• [Stored items]
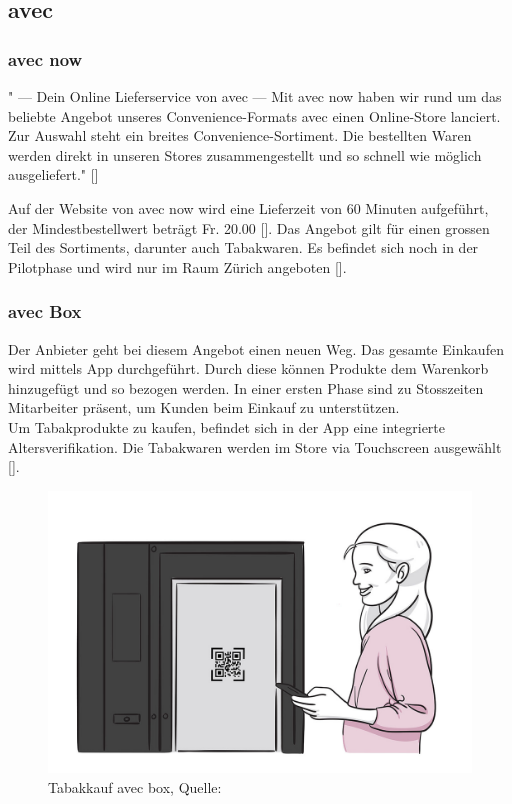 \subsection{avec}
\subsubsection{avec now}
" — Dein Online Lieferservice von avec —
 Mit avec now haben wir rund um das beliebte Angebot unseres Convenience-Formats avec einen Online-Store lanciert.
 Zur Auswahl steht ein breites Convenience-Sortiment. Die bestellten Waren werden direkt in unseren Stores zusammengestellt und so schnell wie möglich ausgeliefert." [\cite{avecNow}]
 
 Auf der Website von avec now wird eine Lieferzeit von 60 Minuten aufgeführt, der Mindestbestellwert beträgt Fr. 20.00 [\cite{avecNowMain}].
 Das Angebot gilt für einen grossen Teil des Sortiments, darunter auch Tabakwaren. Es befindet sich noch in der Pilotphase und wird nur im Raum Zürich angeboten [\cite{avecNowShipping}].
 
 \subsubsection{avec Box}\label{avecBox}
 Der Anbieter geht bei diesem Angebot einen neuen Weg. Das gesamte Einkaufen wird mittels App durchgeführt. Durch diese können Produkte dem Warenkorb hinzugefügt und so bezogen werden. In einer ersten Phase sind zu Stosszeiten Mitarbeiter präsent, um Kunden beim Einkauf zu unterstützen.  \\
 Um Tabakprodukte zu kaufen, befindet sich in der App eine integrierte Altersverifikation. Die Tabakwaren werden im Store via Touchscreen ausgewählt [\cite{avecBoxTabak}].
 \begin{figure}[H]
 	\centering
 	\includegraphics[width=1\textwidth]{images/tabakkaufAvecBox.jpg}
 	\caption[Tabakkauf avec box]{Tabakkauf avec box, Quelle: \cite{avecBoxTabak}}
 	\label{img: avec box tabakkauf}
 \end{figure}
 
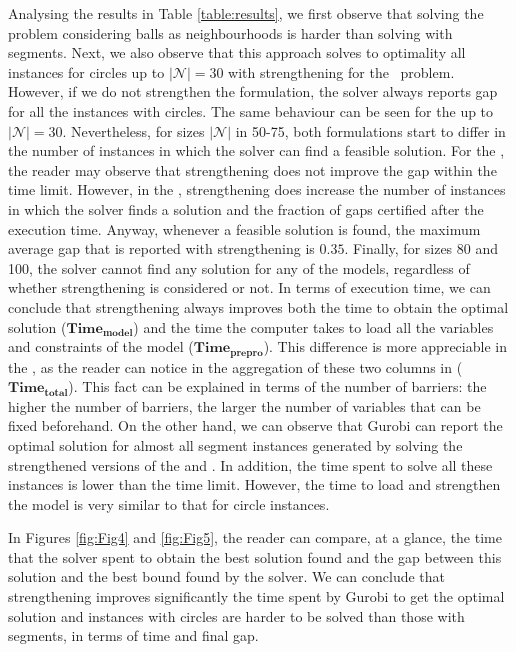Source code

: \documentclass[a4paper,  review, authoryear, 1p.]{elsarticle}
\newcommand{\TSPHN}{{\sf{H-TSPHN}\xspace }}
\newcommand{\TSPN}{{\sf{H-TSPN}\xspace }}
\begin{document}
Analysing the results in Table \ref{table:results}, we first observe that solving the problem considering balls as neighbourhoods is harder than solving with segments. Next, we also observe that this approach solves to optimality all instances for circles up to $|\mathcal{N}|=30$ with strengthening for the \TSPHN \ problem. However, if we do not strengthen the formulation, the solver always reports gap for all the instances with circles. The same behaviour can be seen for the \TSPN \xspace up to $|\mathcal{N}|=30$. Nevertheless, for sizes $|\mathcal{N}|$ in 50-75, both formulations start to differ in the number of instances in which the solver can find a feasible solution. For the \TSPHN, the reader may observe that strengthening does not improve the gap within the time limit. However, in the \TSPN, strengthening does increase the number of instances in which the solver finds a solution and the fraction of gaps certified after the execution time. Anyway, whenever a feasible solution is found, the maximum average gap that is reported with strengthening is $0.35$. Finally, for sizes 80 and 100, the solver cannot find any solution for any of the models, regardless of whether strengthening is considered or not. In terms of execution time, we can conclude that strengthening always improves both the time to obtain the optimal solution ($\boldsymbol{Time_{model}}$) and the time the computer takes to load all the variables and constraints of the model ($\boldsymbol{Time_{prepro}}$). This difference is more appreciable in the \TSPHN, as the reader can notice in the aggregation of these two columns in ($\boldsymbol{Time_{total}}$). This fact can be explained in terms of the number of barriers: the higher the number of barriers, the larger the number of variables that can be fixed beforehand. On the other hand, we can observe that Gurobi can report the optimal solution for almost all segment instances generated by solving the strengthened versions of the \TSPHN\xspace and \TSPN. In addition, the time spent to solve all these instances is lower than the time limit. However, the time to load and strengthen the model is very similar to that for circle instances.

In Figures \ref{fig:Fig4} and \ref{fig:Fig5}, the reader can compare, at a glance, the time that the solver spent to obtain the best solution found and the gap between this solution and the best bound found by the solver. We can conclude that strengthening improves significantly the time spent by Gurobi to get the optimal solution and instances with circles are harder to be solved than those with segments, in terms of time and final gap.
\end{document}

• [Activity] All records above must be output exactly as they stand, excluding pictures.

• [Output of the task]
 \subsection{avec}
\subsubsection{avec now}
" — Dein Online Lieferservice von avec —
 Mit avec now haben wir rund um das beliebte Angebot unseres Convenience-Formats avec einen Online-Store lanciert.
 Zur Auswahl steht ein breites Convenience-Sortiment. Die bestellten Waren werden direkt in unseren Stores zusammengestellt und so schnell wie möglich ausgeliefert." [\cite{avecNow}]
 
 Auf der Website von avec now wird eine Lieferzeit von 60 Minuten aufgeführt, der Mindestbestellwert beträgt Fr. 20.00 [\cite{avecNowMain}].
 Das Angebot gilt für einen grossen Teil des Sortiments, darunter auch Tabakwaren. Es befindet sich noch in der Pilotphase und wird nur im Raum Zürich angeboten [\cite{avecNowShipping}].
 
 \subsubsection{avec Box}\label{avecBox}
 Der Anbieter geht bei diesem Angebot einen neuen Weg. Das gesamte Einkaufen wird mittels App durchgeführt. Durch diese können Produkte dem Warenkorb hinzugefügt und so bezogen werden. In einer ersten Phase sind zu Stosszeiten Mitarbeiter präsent, um Kunden beim Einkauf zu unterstützen.  \\
 Um Tabakprodukte zu kaufen, befindet sich in der App eine integrierte Altersverifikation. Die Tabakwaren werden im Store via Touchscreen ausgewählt [\cite{avecBoxTabak}].
 \begin{figure}[H]
 	\centering
 	\includegraphics[width=1\textwidth]{images/tabakkaufAvecBox.jpg}
 	\caption[Tabakkauf avec box]{Tabakkauf avec box, Quelle: \cite{avecBoxTabak}}
 	\label{img: avec box tabakkauf}
 \end{figure}
 
Source code

: \documentclass[a4paper,  review, authoryear, 1p.]{elsarticle}
\newcommand{\TSPHN}{{\sf{H-TSPHN}\xspace }}
\newcommand{\TSPN}{{\sf{H-TSPN}\xspace }}
\begin{document}
Analysing the results in Table \ref{table:results}, we first observe that solving the problem considering balls as neighbourhoods is harder than solving with segments. Next, we also observe that this approach solves to optimality all instances for circles up to $|\mathcal{N}|=30$ with strengthening for the \TSPHN \ problem. However, if we do not strengthen the formulation, the solver always reports gap for all the instances with circles. The same behaviour can be seen for the \TSPN \xspace up to $|\mathcal{N}|=30$. Nevertheless, for sizes $|\mathcal{N}|$ in 50-75, both formulations start to differ in the number of instances in which the solver can find a feasible solution. For the \TSPHN, the reader may observe that strengthening does not improve the gap within the time limit. However, in the \TSPN, strengthening does increase the number of instances in which the solver finds a solution and the fraction of gaps certified after the execution time. Anyway, whenever a feasible solution is found, the maximum average gap that is reported with strengthening is $0.35$. Finally, for sizes 80 and 100, the solver cannot find any solution for any of the models, regardless of whether strengthening is considered or not. In terms of execution time, we can conclude that strengthening always improves both the time to obtain the optimal solution ($\boldsymbol{Time_{model}}$) and the time the computer takes to load all the variables and constraints of the model ($\boldsymbol{Time_{prepro}}$). This difference is more appreciable in the \TSPHN, as the reader can notice in the aggregation of these two columns in ($\boldsymbol{Time_{total}}$). This fact can be explained in terms of the number of barriers: the higher the number of barriers, the larger the number of variables that can be fixed beforehand. On the other hand, we can observe that Gurobi can report the optimal solution for almost all segment instances generated by solving the strengthened versions of the \TSPHN\xspace and \TSPN. In addition, the time spent to solve all these instances is lower than the time limit. However, the time to load and strengthen the model is very similar to that for circle instances.

In Figures \ref{fig:Fig4} and \ref{fig:Fig5}, the reader can compare, at a glance, the time that the solver spent to obtain the best solution found and the gap between this solution and the best bound found by the solver. We can conclude that strengthening improves significantly the time spent by Gurobi to get the optimal solution and instances with circles are harder to be solved than those with segments, in terms of time and final gap.
\end{document}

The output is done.